India is considering a Rs 13,000-crore incentive package for the auto parts industry as the Central government seeks to cut dependence on imports and boost domestic production.
This new scheme will be separate from the existing production-linked incentive (PLI) scheme and will focus on the entire value supply chain, sources aware of the development said. A detailed presentation has been submitted to the Prime Minister’s Office where officials from the ministry of heavy industries, and NITI Aayog were present, the sources cited above said.
The proposal of this new scheme is currently being finalized by the ministry of heavy industries.
This proposal is being formulated based on a report released by NITI Aayog in April 2025, titled “Automotive Industry: Powering India’s Participation in Global Value Chains.”
Sources said, under the proposed scheme, government is likely to provide two types of incentives for auto component manufacturing - fiscal and non-fiscal.
There could be four components of the fiscal incentives.

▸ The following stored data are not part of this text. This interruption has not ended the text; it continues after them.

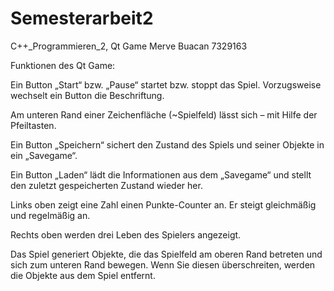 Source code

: # Semesterarbeit2
C++_Programmieren_2, Qt Game
Merve Buacan
7329163


Funktionen des Qt Game:

Ein Button „Start“ bzw. „Pause“ startet bzw. stoppt das Spiel. Vorzugsweise wechselt ein Button die Beschriftung.

Am unteren Rand einer Zeichenfläche (~Spielfeld) lässt sich – mit Hilfe der Pfeiltasten.

Ein Button „Speichern“ sichert den Zustand des Spiels und seiner Objekte in ein „Savegame“.

Ein Button „Laden“ lädt die Informationen aus dem „Savegame“ und stellt den zuletzt gespeicherten Zustand wieder her.

Links oben zeigt eine Zahl einen Punkte-Counter an. Er steigt gleichmäßig und regelmäßig an.

Rechts oben werden drei Leben des Spielers angezeigt.

Das Spiel generiert Objekte, die das Spielfeld am oberen Rand betreten und sich zum unteren Rand bewegen. 
Wenn Sie diesen überschreiten, werden die Objekte aus dem Spiel entfernt.

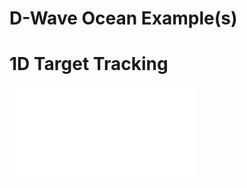 # D-Wave Ocean Example(s)
# 1D Target Tracking
![image description](michelbarbeau/ocean-examples/blob/main/README.md)
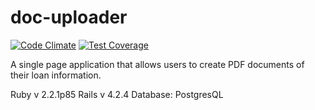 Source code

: # doc-uploader
[![Code Climate](https://codeclimate.com/github/dianpan/doc-uploader/badges/gpa.svg)](https://codeclimate.com/github/dianpan/doc-uploader)
[![Test Coverage](https://codeclimate.com/github/dianpan/doc-uploader/badges/coverage.svg)](https://codeclimate.com/github/dianpan/doc-uploader/coverage)

A single page application that allows users to create PDF documents of their loan information.

Ruby v 2.2.1p85
Rails v 4.2.4
Database: PostgresQL
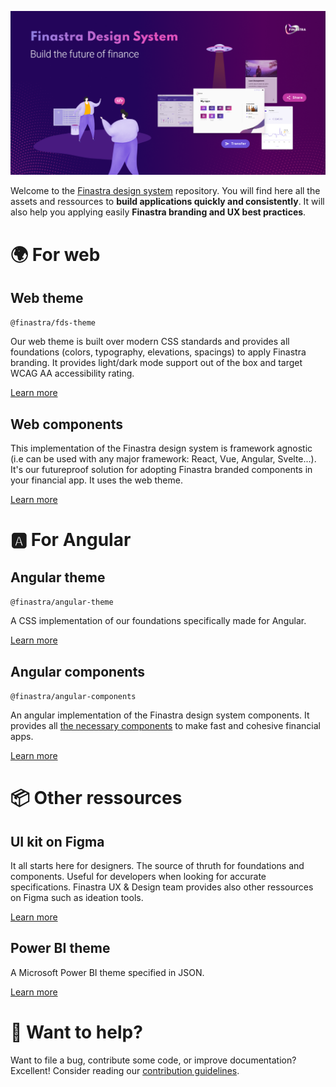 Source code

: ![](./.github/assets/banner_home.png)

Welcome to the [Finastra design system](https://design.fusionfabric.cloud/) repository. You will find here all the assets and ressources to **build applications quickly and consistently**. It will also help you applying easily **Finastra branding and UX best practices**.

# 🌍 For web

## Web theme

`@finastra/fds-theme`

Our web theme is built over modern CSS standards and provides all foundations (colors, typography, elevations, spacings) to apply Finastra branding. It provides light/dark mode support out of the box and target WCAG AA accessibility rating.

[Learn more](./themes/fds-theme/README.md)

## Web components

This implementation of the Finastra design system is framework agnostic (i.e can be used with any major framework: React, Vue, Angular, Svelte...). It's our futureproof solution for adopting Finastra branded components in your financial app. It uses the web theme.

[Learn more](./libs/web-components/README.md)

# 🅰️ For Angular

## Angular theme

`@finastra/angular-theme`

A CSS implementation of our foundations specifically made for Angular.

[Learn more](./themes/angular-theme/README.md)

## Angular components

`@finastra/angular-components`

An angular implementation of the Finastra design system components. It provides all [the necessary components](https://lucid-bassi-bfa8cc.netlify.app/) to make fast and cohesive financial apps.

[Learn more](./libs/angular-components/README.md)

# 📦 Other ressources

## UI kit on Figma

It all starts here for designers. The source of thruth for foundations and components. Useful for developers when looking for accurate specifications. Finastra UX & Design team provides also other ressources on Figma such as ideation tools.

[Learn more](https://www.figma.com/@finastra)

## Power BI theme

A Microsoft Power BI theme specified in JSON.

[Learn more](./themes/power-bi-theme/README.md)

# 💌 Want to help?

Want to file a bug, contribute some code, or improve documentation?
Excellent! Consider reading our [contribution guidelines](./CONTRIBUTING.md).
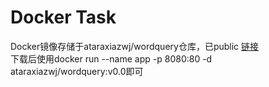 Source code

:# Docker Task
Docker镜像存储于ataraxiazwj/wordquery仓库，已public 
[链接](https://hub.docker.com/r/ataraxiazwj/wordquery)     
下载后使用docker run --name app -p 8080:80 -d ataraxiazwj/wordquery:v0.0即可
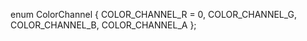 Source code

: enum ColorChannel
{
   COLOR_CHANNEL_R = 0,
   COLOR_CHANNEL_G,
   COLOR_CHANNEL_B,
   COLOR_CHANNEL_A
}; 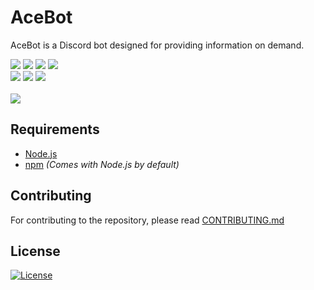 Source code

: <div align="left">
  <h1 align="left"><strong>AceBot</strong></h1>
  AceBot is a Discord bot designed for providing information on demand.
  <p align="left">
    <a href="http://standardjs.com"><img src="http://img.shields.io/badge/code_style-standard-brightgreen.svg"></a>
    <a href="http://github.com/Aceheliflyer/AceBot/blob/master/package.json"><img src="http://img.shields.io/github/package-json/v/Aceheliflyer/AceBot.svg"></a>
    <a href="http://github.com/Aceheliflyer/AceBot/releases"><img src="http://img.shields.io/github/release/Aceheliflyer/AceBot.svg"></a>
    <a href=""><img src="http://img.shields.io/github/languages/code-size/Aceheliflyer/AceBot.svg"></a><br />
    <a href="http://bithound.io/github/Aceheliflyer/AceBot"><img src="http://bithound.io/github/Aceheliflyer/AceBot/badges/score.svg"></a>
    <a href="http://bithound.io/github/Aceheliflyer/AceBot/master/dependencies/npm"><img src="http://bithound.io/github/Aceheliflyer/AceBot/badges/dependencies.svg"></a>
    <a href="http://bithound.io/github/Aceheliflyer/AceBot/master/dependencies/npm"><img src="http://bithound.io/github/Aceheliflyer/AceBot/badges/devDependencies.svg"></a><br /><br />
    <a href="http://discord.gg/YxASWHg"><img src="http://discordapp.com/api/guilds/278946297736724501/embed.png?style=banner2"></a>
  </p>
</div>

## Requirements

-   [Node.js](http://nodejs.org)
-   [npm](http://npmjs.com) _(Comes with Node.js by default)_

## Contributing

For contributing to the repository, please read [CONTRIBUTING.md](http://github.com/Aceheliflyer/AceBot/blob/master/CONTRIBUTING.md)

## License

[![License](http://img.shields.io/github/license/Aceheliflyer/AceBot.svg)](http://github.com/Aceheliflyer/AceBot/blob/master/LICENSE)
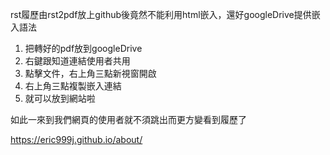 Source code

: rst履歷由rst2pdf放上github後竟然不能利用html嵌入，還好googleDrive提供嵌入語法  

1. 把轉好的pdf放到googleDrive  
2. 右鍵跟知道連結使用者共用  
3. 點擊文件，右上角三點新視窗開啟  
4. 右上角三點複製嵌入連結  
5. 就可以放到網站啦  

如此一來到我們網頁的使用者就不須跳出而更方變看到履歷了  

https://eric999j.github.io/about/  
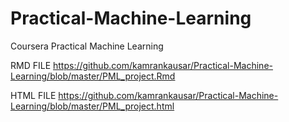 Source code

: # Practical-Machine-Learning
Coursera Practical Machine Learning

RMD FILE https://github.com/kamrankausar/Practical-Machine-Learning/blob/master/PML_project.Rmd


HTML FILE https://github.com/kamrankausar/Practical-Machine-Learning/blob/master/PML_project.html
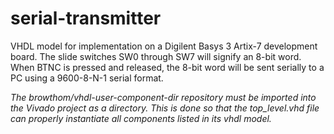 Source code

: # serial-transmitter
VHDL model for implementation on a Digilent Basys 3 Artix-7 development board. The slide switches SW0 through SW7 will signify an 8-bit word. When BTNC is pressed and released, the 8-bit word will be sent serially to a PC using a 9600-8-N-1 serial format.

_The browthom/vhdl-user-component-dir repository must be imported into the Vivado project as a directory. This is done so that the top_level.vhd file can properly instantiate all components listed in its vhdl model._
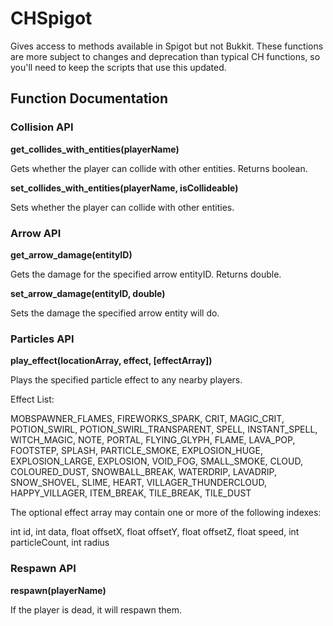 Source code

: # CHSpigot

Gives access to methods available in Spigot but not Bukkit. 
These functions are more subject to changes and deprecation than typical CH functions,
so you'll need to keep the scripts that use this updated.

## Function Documentation

### Collision API

**get_collides_with_entities(playerName)**

Gets whether the player can collide with other entities. Returns boolean.

**set_collides_with_entities(playerName, isCollideable)**

Sets whether the player can collide with other entities.

### Arrow API

**get_arrow_damage(entityID)**

Gets the damage for the specified arrow entityID. Returns double.

**set_arrow_damage(entityID, double)**

Sets the damage the specified arrow entity will do.

### Particles API

**play_effect(locationArray, effect, [effectArray])**

Plays the specified particle effect to any nearby players.

Effect List:

MOBSPAWNER_FLAMES, FIREWORKS_SPARK, CRIT, MAGIC_CRIT, POTION_SWIRL, POTION_SWIRL_TRANSPARENT, SPELL, INSTANT_SPELL,
WITCH_MAGIC, NOTE, PORTAL, FLYING_GLYPH, FLAME, LAVA_POP, FOOTSTEP, SPLASH, PARTICLE_SMOKE, EXPLOSION_HUGE,
EXPLOSION_LARGE, EXPLOSION, VOID_FOG, SMALL_SMOKE, CLOUD, COLOURED_DUST, SNOWBALL_BREAK, WATERDRIP, LAVADRIP,
SNOW_SHOVEL, SLIME, HEART, VILLAGER_THUNDERCLOUD, HAPPY_VILLAGER, ITEM_BREAK, TILE_BREAK, TILE_DUST

The optional effect array may contain one or more of the following indexes: 

int id, int data, float offsetX, float offsetY, float offsetZ, float speed, int particleCount, int radius

### Respawn API

**respawn(playerName)**

If the player is dead, it will respawn them.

First, operational expenditure (Opex) support, which will help scale up manufacturing capabilities with a focus on capital expenditure (capex) for tooling, dies, and infrastructure.
Second component is likely to be skill development through which government will provide incentives to build a talent pipeline critical for sustaining growth. Third focus area will be providing incentives for research, development, international branding to improve product differentiation and empowering MSMEs through IP transfers. And fourth will be cluster development through fostering collaboration between firms for common facilities such as R&D and testing centers to strengthen the supply chain.
Apart from fiscal incentives, three major non-fiscal interventions could be part this scheme.
First, industry 4.0 adoption for encouraging the integration of digital technologies and enhanced manufacturing standards to improve efficiency. Second, international collaboration by promoting joint ventures (JVs), foreign collaborations, and free trade agreements (FTAs) to expand global market access. Third, ease of doing business by simplifying regulatory processes, worker hour flexibility, supplier discovery & development and improving business conditions for automotive firms.
The ultimate goal of this policy is to increase India’s share in the global auto component value supply chain from the current 3 percent to 8 percent by the year 2030.